▸ **Task statement**: Given the entries below, would you transcribe exactly the lines starting at the one with "- 재시도 로직 구현 (최대 3회 시도)" and ending at the one with "- **Problem Resolution:** 100% (no issues)", both kept, pictures omitted, nothing extra?

Dataset items
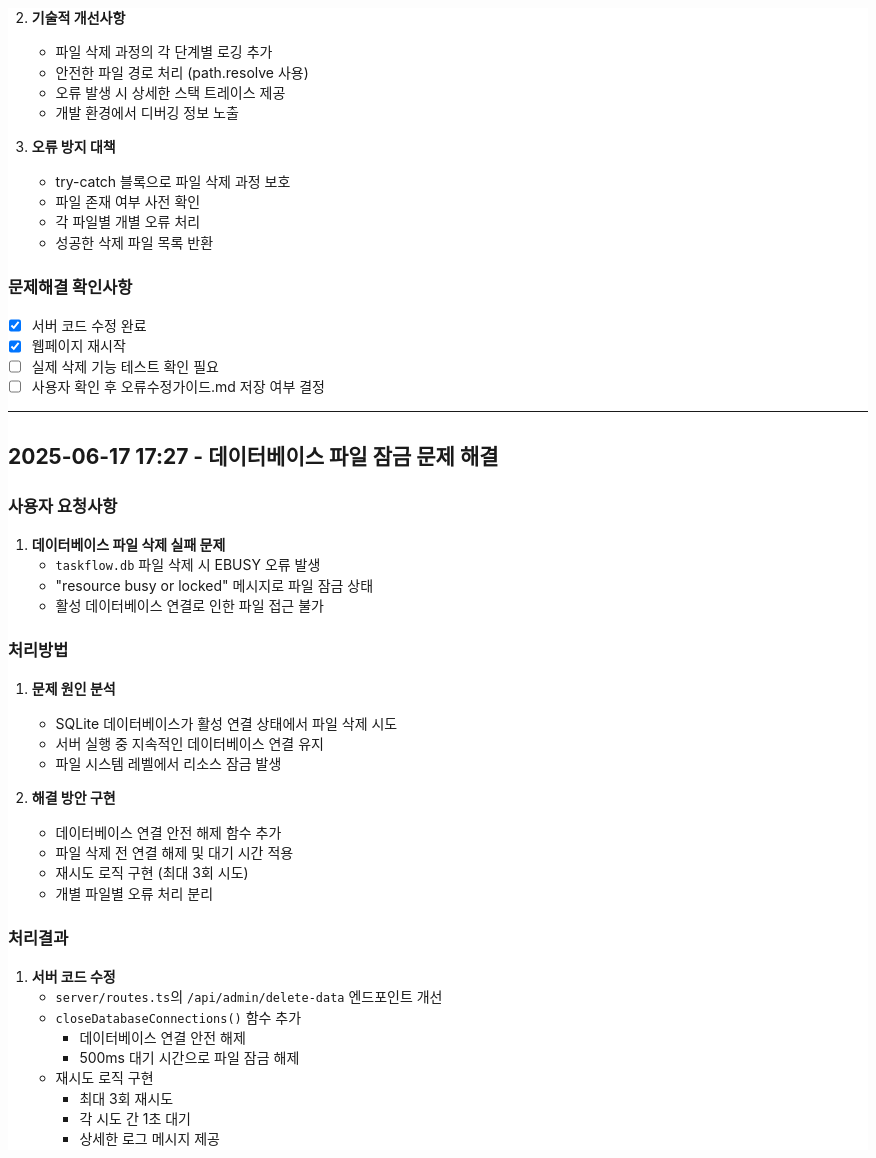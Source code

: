 2. **기술적 개선사항**
   - 파일 삭제 과정의 각 단계별 로깅 추가
   - 안전한 파일 경로 처리 (path.resolve 사용)
   - 오류 발생 시 상세한 스택 트레이스 제공
   - 개발 환경에서 디버깅 정보 노출

3. **오류 방지 대책**
   - try-catch 블록으로 파일 삭제 과정 보호
   - 파일 존재 여부 사전 확인
   - 각 파일별 개별 오류 처리
   - 성공한 삭제 파일 목록 반환

### 문제해결 확인사항
- [x] 서버 코드 수정 완료
- [x] 웹페이지 재시작
- [ ] 실제 삭제 기능 테스트 확인 필요
- [ ] 사용자 확인 후 오류수정가이드.md 저장 여부 결정

---

## 2025-06-17 17:27 - 데이터베이스 파일 잠금 문제 해결

### 사용자 요청사항
1. **데이터베이스 파일 삭제 실패 문제**
   - `taskflow.db` 파일 삭제 시 EBUSY 오류 발생
   - "resource busy or locked" 메시지로 파일 잠금 상태
   - 활성 데이터베이스 연결로 인한 파일 접근 불가

### 처리방법
1. **문제 원인 분석**
   - SQLite 데이터베이스가 활성 연결 상태에서 파일 삭제 시도
   - 서버 실행 중 지속적인 데이터베이스 연결 유지
   - 파일 시스템 레벨에서 리소스 잠금 발생

2. **해결 방안 구현**
   - 데이터베이스 연결 안전 해제 함수 추가
   - 파일 삭제 전 연결 해제 및 대기 시간 적용
   - 재시도 로직 구현 (최대 3회 시도)
   - 개별 파일별 오류 처리 분리

### 처리결과
1. **서버 코드 수정**
   - `server/routes.ts`의 `/api/admin/delete-data` 엔드포인트 개선
   - `closeDatabaseConnections()` 함수 추가
     - 데이터베이스 연결 안전 해제
     - 500ms 대기 시간으로 파일 잠금 해제
   - 재시도 로직 구현
     - 최대 3회 재시도
     - 각 시도 간 1초 대기
     - 상세한 로그 메시지 제공
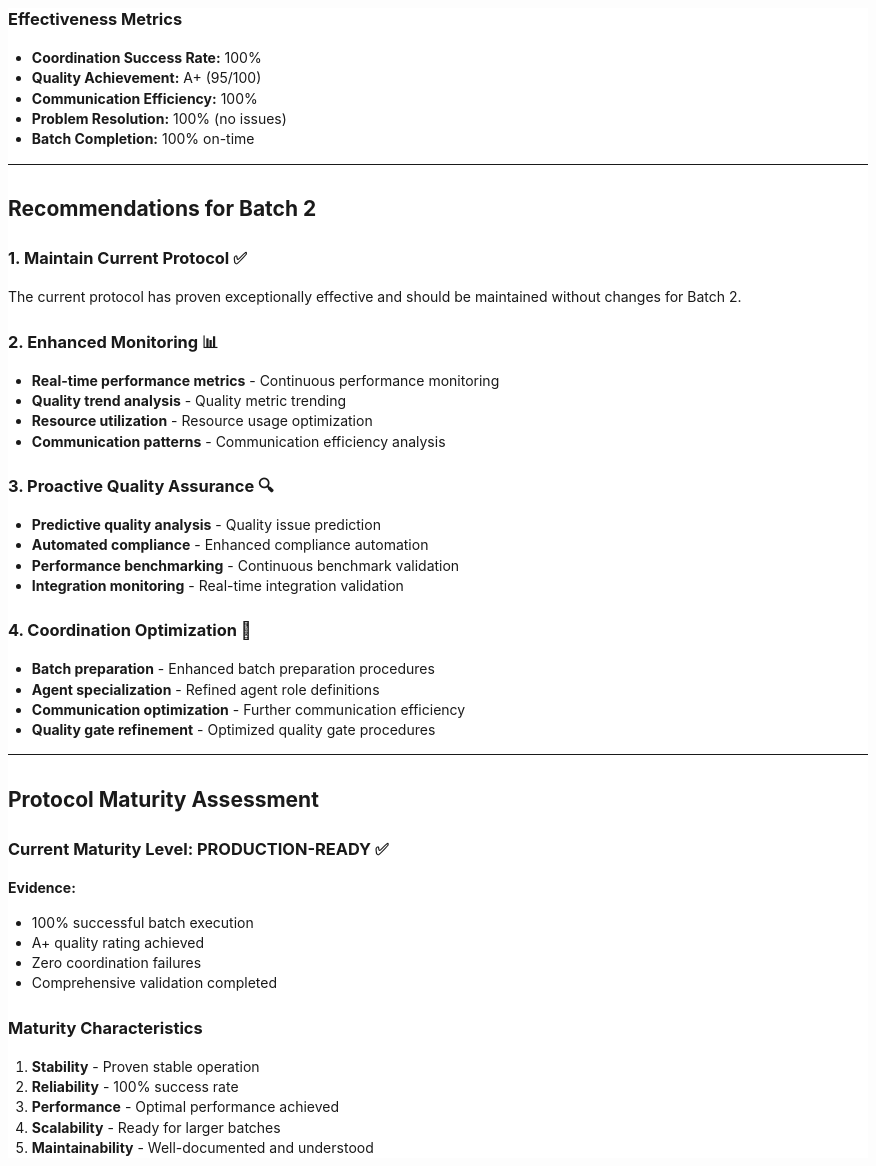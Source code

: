 ### Effectiveness Metrics

- **Coordination Success Rate:** 100%
- **Quality Achievement:** A+ (95/100)
- **Communication Efficiency:** 100%
- **Problem Resolution:** 100% (no issues)
- **Batch Completion:** 100% on-time

---

## Recommendations for Batch 2

### 1. Maintain Current Protocol ✅
The current protocol has proven exceptionally effective and should be maintained without changes for Batch 2.

### 2. Enhanced Monitoring 📊
- **Real-time performance metrics** - Continuous performance monitoring
- **Quality trend analysis** - Quality metric trending
- **Resource utilization** - Resource usage optimization
- **Communication patterns** - Communication efficiency analysis

### 3. Proactive Quality Assurance 🔍
- **Predictive quality analysis** - Quality issue prediction
- **Automated compliance** - Enhanced compliance automation
- **Performance benchmarking** - Continuous benchmark validation
- **Integration monitoring** - Real-time integration validation

### 4. Coordination Optimization 🚀
- **Batch preparation** - Enhanced batch preparation procedures
- **Agent specialization** - Refined agent role definitions
- **Communication optimization** - Further communication efficiency
- **Quality gate refinement** - Optimized quality gate procedures

---

## Protocol Maturity Assessment

### Current Maturity Level: PRODUCTION-READY ✅

**Evidence:**
- 100% successful batch execution
- A+ quality rating achieved
- Zero coordination failures
- Comprehensive validation completed

### Maturity Characteristics

1. **Stability** - Proven stable operation
2. **Reliability** - 100% success rate
3. **Performance** - Optimal performance achieved
4. **Scalability** - Ready for larger batches
5. **Maintainability** - Well-documented and understood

▸ **Result of this exercise**:
   - 재시도 로직 구현 (최대 3회 시도)
   - 개별 파일별 오류 처리 분리

### 처리결과
1. **서버 코드 수정**
   - `server/routes.ts`의 `/api/admin/delete-data` 엔드포인트 개선
   - `closeDatabaseConnections()` 함수 추가
     - 데이터베이스 연결 안전 해제
     - 500ms 대기 시간으로 파일 잠금 해제
   - 재시도 로직 구현
     - 최대 3회 재시도
     - 각 시도 간 1초 대기
     - 상세한 로그 메시지 제공
Source code

: ### Effectiveness Metrics

- **Coordination Success Rate:** 100%
- **Quality Achievement:** A+ (95/100)
- **Communication Efficiency:** 100%
- **Problem Resolution:** 100% (no issues)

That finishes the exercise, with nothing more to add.